Charles V. Walker, Jr.


"Dat one dere's prob'ly goin' off ta France, Ah bet." Forty-four year old Jesse "Popeye" Garner was sitting on the front porch of his house smoking cigarettes and drinking beer, and enjoying an early fall evening. The cloudless sky had given him an unobstructed view of planes arriving at and departing from Dulles Airport.

For the past fifteen years, he had been a general maintenance worker at the Creston Training Center, CTC, located in Chickahominy, a small, residential subsection of Creston, Virginia. The CTC had been established in 1951 as part of a "Federal Relocation Arc" of underground bunkers built to support continuity of government in the event of a nuclear attack on Washington, D.C. Creston's close proximity to the nation's capitol, it was approximately fifty miles south of D.C., was a contributing factor.

Popeye reached down to rub the head and ears of his black, Labrador Retriever, Blue, who lay on the wooden porch's floorboards beside Popeye's chair. "Whatcha think, Blue? Ya wanna go ta France one day, boy? Fine yo'self a nice French Poodle?" The dog looked up at Popeye and wagged its tail, as a few fireflies blinked and floated under the porch's roof and in the driveway. He could hear the chirps of crickets and the deep-throated croaking of a nearby bullfrog. 

Popeye lived in Marble City, another small, residential subsection of Creston. He and his wife, Eunice, who had gone to visit her aunt in Alexandria for the weekend, had been married nearly twenty years. Their seventeen year old so, Christopher, had gone to a football game at the Lennix High School, and was going to a party afterwards. With an empty house, Popeye was left with his dog and nothing better to do than watch airplanes, smoke cigarettes, and drink beer.

It was almost ten o'clock and Popeye was contemplating what time he should get ready for bed. His bedtime was usually predicated upon whatever time Eunice felt like going to bed. With her absent, he felt a bit out of sync. "Maybe Ah'll have one mo’ beer befo' callin' it a night," he thought, as he rose to go into the house. Blue stood and stared down the road. Popeye stopped to see what had caught the dog's attention. He soon saw a man walking down the road with a guitar case strapped to his back. Blue barked a warning.

As the man got closer, Popeye could see that it was Duncan Fisk. The four feet, ten inches tall Fisk was a mildly mentally ill, but harmless, white man who attended various sporting events at Lennix County High School. He'd sit in the stands, strumming his guitar and singing. Nobody ever asked him what was his rationale for doing this. Additionally, as no one could hear his guitar or singing above the crowd noise and the particular sports venue's loudspeaker system, most of the people in attendance paid him little or no attention. This, however, did nothing to discourage Fisk's guitar playing, singing or enthusiasm for Lennix County High School's sports teams.

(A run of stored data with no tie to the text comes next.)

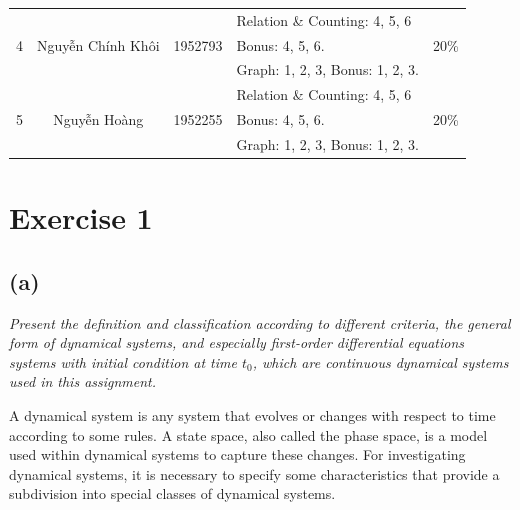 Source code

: \documentclass[a4paper]{article}
\begin{document}
\begin{center}
\begin{tabular}{|c|c|c|l|c|}
    \hline
    \multirow{3}{*}{4} & \multirow{3}{*}{Nguyễn Chính Khôi}     & \multirow{3}{*}{1952793} & \textendash{} Relation \& Counting: 4, 5, 6   & \multirow{3}{*}{20\%}       \\
                       &                                        &                          & Bonus: 4, 5, 6.                               &                             \\
                       &                                        &                          & \textendash{} Graph: 1, 2, 3, Bonus: 1, 2, 3. &                             \\
    \hline
    \multirow{3}{*}{5} & \multirow{3}{*}{Nguyễn Hoàng}          & \multirow{3}{*}{1952255} & \textendash{} Relation \& Counting: 4, 5, 6   & \multirow{3}{*}{20\%}       \\
                       &                                        &                          & Bonus: 4, 5, 6.                               &                             \\
                       &                                        &                          & \textendash{} Graph: 1, 2, 3, Bonus: 1, 2, 3. &                             \\
    \hline
  \end{tabular}
\end{center}


\newpage
\section{Exercise 1}
\subsection{(a)}
\textit{Present the definition and classification according to different criteria, the general form of dynamical systems, and especially first-order differential equations systems with initial condition at time \(t_0\), which are continuous dynamical systems used in this assignment.}


A dynamical system is any system that evolves or changes with respect to time according to some rules.
A state space, also called the phase space, is a model used within dynamical systems to capture these changes.
For investigating dynamical systems, it is necessary to specify some characteristics that provide a subdivision into special classes of dynamical systems.
\end{document}
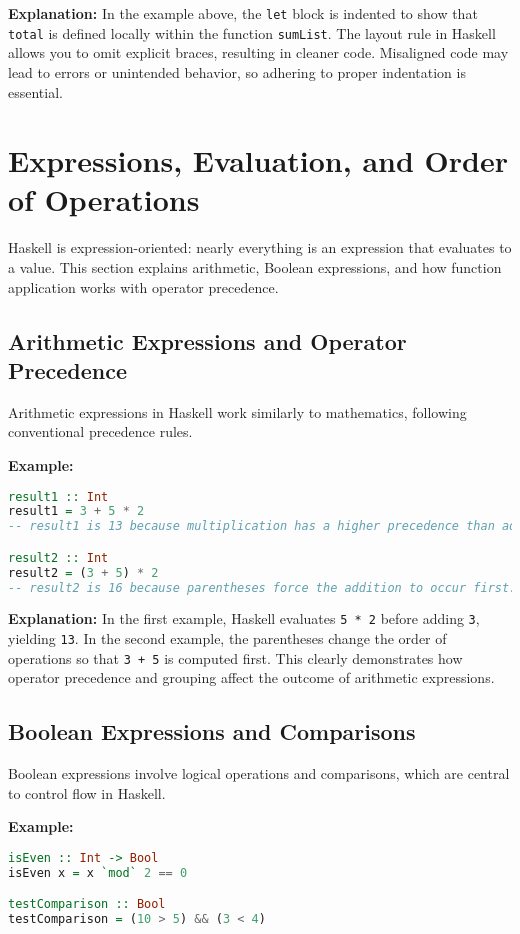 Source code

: \documentclass[11pt,a4paper]{article}
\begin{document}
\textbf{Explanation:}  
In the example above, the \texttt{let} block is indented to show that \texttt{total} is defined locally within the function \texttt{sumList}. The layout rule in Haskell allows you to omit explicit braces, resulting in cleaner code. Misaligned code may lead to errors or unintended behavior, so adhering to proper indentation is essential.

\section{Expressions, Evaluation, and Order of Operations}
Haskell is expression-oriented: nearly everything is an expression that evaluates to a value. This section explains arithmetic, Boolean expressions, and how function application works with operator precedence.

\subsection{Arithmetic Expressions and Operator Precedence}
Arithmetic expressions in Haskell work similarly to mathematics, following conventional precedence rules.

\textbf{Example:}
\begin{lstlisting}[language=Haskell]
result1 :: Int
result1 = 3 + 5 * 2
-- result1 is 13 because multiplication has a higher precedence than addition.

result2 :: Int
result2 = (3 + 5) * 2
-- result2 is 16 because parentheses force the addition to occur first.
\end{lstlisting}

\textbf{Explanation:}  
In the first example, Haskell evaluates \texttt{5 * 2} before adding \texttt{3}, yielding \texttt{13}. In the second example, the parentheses change the order of operations so that \texttt{3 + 5} is computed first. This clearly demonstrates how operator precedence and grouping affect the outcome of arithmetic expressions.

\subsection{Boolean Expressions and Comparisons}
Boolean expressions involve logical operations and comparisons, which are central to control flow in Haskell.

\textbf{Example:}
\begin{lstlisting}[language=Haskell]
isEven :: Int -> Bool
isEven x = x `mod` 2 == 0

testComparison :: Bool
testComparison = (10 > 5) && (3 < 4)
\end{lstlisting}
\end{document}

"S'okay, Blue," said Popeye in low voice. "Is jus' crazy Fisk." Popeye had seen the man at several high school sporting events. Occasionally, if happenstance placed them near each other in the stands, they had talked about music and the Washington Redskins professional football team in the interludes between Fisk's guitar playing.

It was believed that Fisk came from a well-to-do, Creston family who were descendents of the town's original settlers. It was also believed that his family paid his mortgage and other bills, and provided him with a fairly substantial monthly stipend. But, his manner of dress indicated none of this, as he always wore one of the same three shirts, black jacket, blue bib overalls, straw boater hat and black work boots. He appeared to be in his mid- to late sixties.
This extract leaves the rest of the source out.